Calculating Work Done by Brakes

[Chica1975]

Homework Statement

the driver of a car mass 1368kg braked momentarily to slow down from 92km/h (25.556m/s) to 63 km/h (17.5m/s) how much work was done by the brakes (friction).

Homework Equations

w = Fd
F=ma
difference between initial acceleration and final acceleration s 8.056m/s (25.556 - 17.5)
mg = 13406.40

The Attempt at a Solution

I ave drawn the picture, I have tried a number of calculations - I am completely lost - I have no friction coefficient and don't know where to start. I have looked a book I have that has problems but has nothing like this. Apparently, the answer is 237.

 

[willem2]

Try to use conservation of energy. I have no idea where 237 comes from, it's much to low (and has no units!)

 

[Chica1975]

Thanks - this is the answer the lecturer has given for this question.

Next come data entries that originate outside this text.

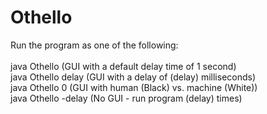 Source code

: Othello
=======
Run the program as one of the following:<br><br> 
  java Othello          (GUI with a default delay time of 1 second)<br>
  java Othello delay    (GUI with a delay of (delay) milliseconds)<br>
  java Othello 0        (GUI with human (Black) vs. machine (White))<br>
  java Othello -delay   (No GUI - run program (delay) times)<br>

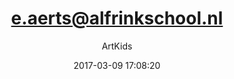 ---
index: 4162
title: "e.aerts@alfrinkschool.nl"
subtitle: ""
author: "ArtKids"
date: "2017-03-09 17:08:20"
seo:
  description: ""
content: "e.aerts@alfrinkschool.nl
Eline"
status: "published"
comment_status: "closed"
modified: "2017-03-09 17:08:20"
type: "flamingo_contact"
comment_count: 0
tags: []
--- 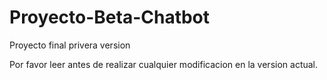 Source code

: # Proyecto-Beta-Chatbot
Proyecto final privera version

Por favor leer antes de realizar cualquier modificacion en la version actual. 

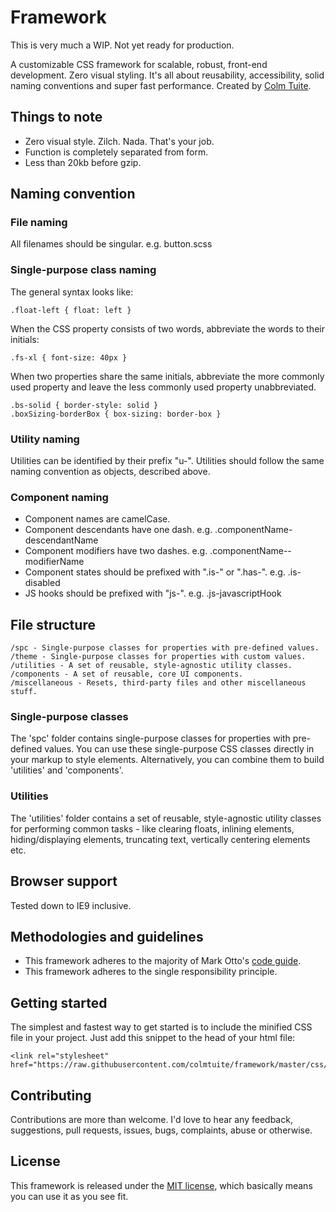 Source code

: # Framework

This is very much a WIP. Not yet ready for production.

A customizable CSS framework for scalable, robust, front-end development. Zero visual styling. It's all about reusability, accessibility, solid naming conventions and super fast performance. Created by <a href="http://www.twitter.com/colmtuite" target="_blank">Colm Tuite</a>.

## Things to note

- Zero visual style. Zilch. Nada. That's your job.
- Function is completely separated from form.
- Less than 20kb before gzip.

## Naming convention

### File naming

All filenames should be singular. e.g. button.scss

### Single-purpose class naming

The general syntax looks like:

    .float-left { float: left }

When the CSS property consists of two words, abbreviate the words to their initials:

    .fs-xl { font-size: 40px }
    
When two properties share the same initials, abbreviate the more commonly used property and leave the less commonly used property unabbreviated.

    .bs-solid { border-style: solid }
    .boxSizing-borderBox { box-sizing: border-box }

### Utility naming

Utilities can be identified by their prefix "u-". Utilities should follow the same naming convention as objects, described above.

### Component naming

- Component names are camelCase.
- Component descendants have one dash. e.g. .componentName-descendantName
- Component modifiers have two dashes. e.g. .componentName--modifierName
- Component states should be prefixed with ".is-" or ".has-". e.g. .is-disabled
- JS hooks should be prefixed with "js-". e.g. .js-javascriptHook

## File structure

    /spc - Single-purpose classes for properties with pre-defined values.
    /theme - Single-purpose classes for properties with custom values.
    /utilities - A set of reusable, style-agnostic utility classes.
    /components - A set of reusable, core UI components.
    /miscellaneous - Resets, third-party files and other miscellaneous stuff.

### Single-purpose classes

The 'spc' folder contains single-purpose classes for properties with pre-defined values. You can use these single-purpose CSS classes directly in your markup to style elements. Alternatively, you can combine them to build 'utilities' and 'components'.

### Utilities

The 'utilities' folder contains a set of reusable, style-agnostic utility classes for performing common tasks - like clearing floats, inlining elements, hiding/displaying elements, truncating text, vertically centering elements etc.

## Browser support

Tested down to IE9 inclusive.

## Methodologies and guidelines

- This framework adheres to the majority of Mark Otto's <a href="http://codeguide.co">code guide</a>.
- This framework adheres to the single responsibility principle.

## Getting started

The simplest and fastest way to get started is to include the minified CSS file in your project. Just add this snippet to the head of your html file:

    <link rel="stylesheet" href="https://raw.githubusercontent.com/colmtuite/framework/master/css/framework.min.css">

## Contributing

Contributions are more than welcome. I'd love to hear any feedback, suggestions, pull requests, issues, bugs, complaints, abuse or otherwise.

## License

This framework is released under the <a href="https://github.com/colmtuite/framework/blob/master/LICENSE">MIT license</a>, which basically means you can use it as you see fit.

I have no idea how to get it out.

 

[Chica1975]

the units are KJ

 

[Chica1975]

Thanks I tried to use conservation energy equation. I can't get this out.

Please can some explain to me step by step how to do this - I have been on this question for the last hour and a half and have tried all sorts of things with different equations - its not working.

I need a reference point to start from I have no idea - I am stuck.